● What to do: An identical transcription of the records is required.

* * * * * * *

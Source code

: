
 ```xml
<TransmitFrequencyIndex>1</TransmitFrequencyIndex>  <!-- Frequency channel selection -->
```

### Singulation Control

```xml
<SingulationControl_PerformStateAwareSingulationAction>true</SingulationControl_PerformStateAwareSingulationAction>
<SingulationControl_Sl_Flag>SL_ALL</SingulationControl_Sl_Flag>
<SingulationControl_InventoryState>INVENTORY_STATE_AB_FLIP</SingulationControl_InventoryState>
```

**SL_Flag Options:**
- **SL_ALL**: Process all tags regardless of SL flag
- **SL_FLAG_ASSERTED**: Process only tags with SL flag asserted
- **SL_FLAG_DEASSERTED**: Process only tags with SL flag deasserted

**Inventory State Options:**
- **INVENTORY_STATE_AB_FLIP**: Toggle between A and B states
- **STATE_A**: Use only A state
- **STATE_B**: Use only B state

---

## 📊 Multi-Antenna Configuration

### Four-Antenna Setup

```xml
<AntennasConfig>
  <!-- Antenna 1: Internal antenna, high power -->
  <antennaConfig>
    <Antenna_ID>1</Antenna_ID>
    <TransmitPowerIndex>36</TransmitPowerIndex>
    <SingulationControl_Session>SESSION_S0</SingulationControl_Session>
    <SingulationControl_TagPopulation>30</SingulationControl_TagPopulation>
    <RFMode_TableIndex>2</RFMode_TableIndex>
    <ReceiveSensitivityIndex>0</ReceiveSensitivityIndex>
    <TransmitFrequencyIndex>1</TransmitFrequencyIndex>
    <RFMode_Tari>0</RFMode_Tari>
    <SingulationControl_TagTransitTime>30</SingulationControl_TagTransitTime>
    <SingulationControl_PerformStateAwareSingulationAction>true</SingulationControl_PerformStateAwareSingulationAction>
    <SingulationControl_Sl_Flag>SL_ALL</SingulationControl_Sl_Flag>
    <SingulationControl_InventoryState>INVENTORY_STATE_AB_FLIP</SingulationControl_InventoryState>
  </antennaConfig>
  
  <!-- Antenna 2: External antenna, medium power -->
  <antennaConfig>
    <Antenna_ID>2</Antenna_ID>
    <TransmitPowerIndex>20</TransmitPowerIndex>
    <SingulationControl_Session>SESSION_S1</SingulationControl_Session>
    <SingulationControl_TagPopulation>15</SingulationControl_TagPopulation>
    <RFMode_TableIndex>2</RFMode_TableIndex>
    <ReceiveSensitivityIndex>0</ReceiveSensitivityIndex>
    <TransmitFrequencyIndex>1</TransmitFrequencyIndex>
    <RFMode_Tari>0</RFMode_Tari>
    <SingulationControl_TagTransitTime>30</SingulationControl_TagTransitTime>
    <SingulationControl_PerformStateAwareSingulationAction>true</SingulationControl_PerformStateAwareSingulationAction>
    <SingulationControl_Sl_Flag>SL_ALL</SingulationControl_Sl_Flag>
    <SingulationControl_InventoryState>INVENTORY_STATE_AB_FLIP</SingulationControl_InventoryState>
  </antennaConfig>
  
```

* * * * * * *

● Solution for this exercise:
Source code

:
 ```xml
<TransmitFrequencyIndex>1</TransmitFrequencyIndex>  <!-- Frequency channel selection -->
```

### Singulation Control

```xml
<SingulationControl_PerformStateAwareSingulationAction>true</SingulationControl_PerformStateAwareSingulationAction>
<SingulationControl_Sl_Flag>SL_ALL</SingulationControl_Sl_Flag>
<SingulationControl_InventoryState>INVENTORY_STATE_AB_FLIP</SingulationControl_InventoryState>
```

**SL_Flag Options:**
- **SL_ALL**: Process all tags regardless of SL flag
- **SL_FLAG_ASSERTED**: Process only tags with SL flag asserted
- **SL_FLAG_DEASSERTED**: Process only tags with SL flag deasserted

**Inventory State Options:**
- **INVENTORY_STATE_AB_FLIP**: Toggle between A and B states
- **STATE_A**: Use only A state
- **STATE_B**: Use only B state

---

## 📊 Multi-Antenna Configuration

### Four-Antenna Setup

```xml
<AntennasConfig>
  <!-- Antenna 1: Internal antenna, high power -->
  <antennaConfig>
    <Antenna_ID>1</Antenna_ID>
    <TransmitPowerIndex>36</TransmitPowerIndex>
    <SingulationControl_Session>SESSION_S0</SingulationControl_Session>
    <SingulationControl_TagPopulation>30</SingulationControl_TagPopulation>
    <RFMode_TableIndex>2</RFMode_TableIndex>
    <ReceiveSensitivityIndex>0</ReceiveSensitivityIndex>
    <TransmitFrequencyIndex>1</TransmitFrequencyIndex>
    <RFMode_Tari>0</RFMode_Tari>
    <SingulationControl_TagTransitTime>30</SingulationControl_TagTransitTime>
    <SingulationControl_PerformStateAwareSingulationAction>true</SingulationControl_PerformStateAwareSingulationAction>
    <SingulationControl_Sl_Flag>SL_ALL</SingulationControl_Sl_Flag>
    <SingulationControl_InventoryState>INVENTORY_STATE_AB_FLIP</SingulationControl_InventoryState>
  </antennaConfig>
  
  <!-- Antenna 2: External antenna, medium power -->
  <antennaConfig>
    <Antenna_ID>2</Antenna_ID>
    <TransmitPowerIndex>20</TransmitPowerIndex>
    <SingulationControl_Session>SESSION_S1</SingulationControl_Session>
    <SingulationControl_TagPopulation>15</SingulationControl_TagPopulation>
    <RFMode_TableIndex>2</RFMode_TableIndex>
    <ReceiveSensitivityIndex>0</ReceiveSensitivityIndex>
    <TransmitFrequencyIndex>1</TransmitFrequencyIndex>
    <RFMode_Tari>0</RFMode_Tari>
    <SingulationControl_TagTransitTime>30</SingulationControl_TagTransitTime>
    <SingulationControl_PerformStateAwareSingulationAction>true</SingulationControl_PerformStateAwareSingulationAction>
    <SingulationControl_Sl_Flag>SL_ALL</SingulationControl_Sl_Flag>
    <SingulationControl_InventoryState>INVENTORY_STATE_AB_FLIP</SingulationControl_InventoryState>
  </antennaConfig>
  
```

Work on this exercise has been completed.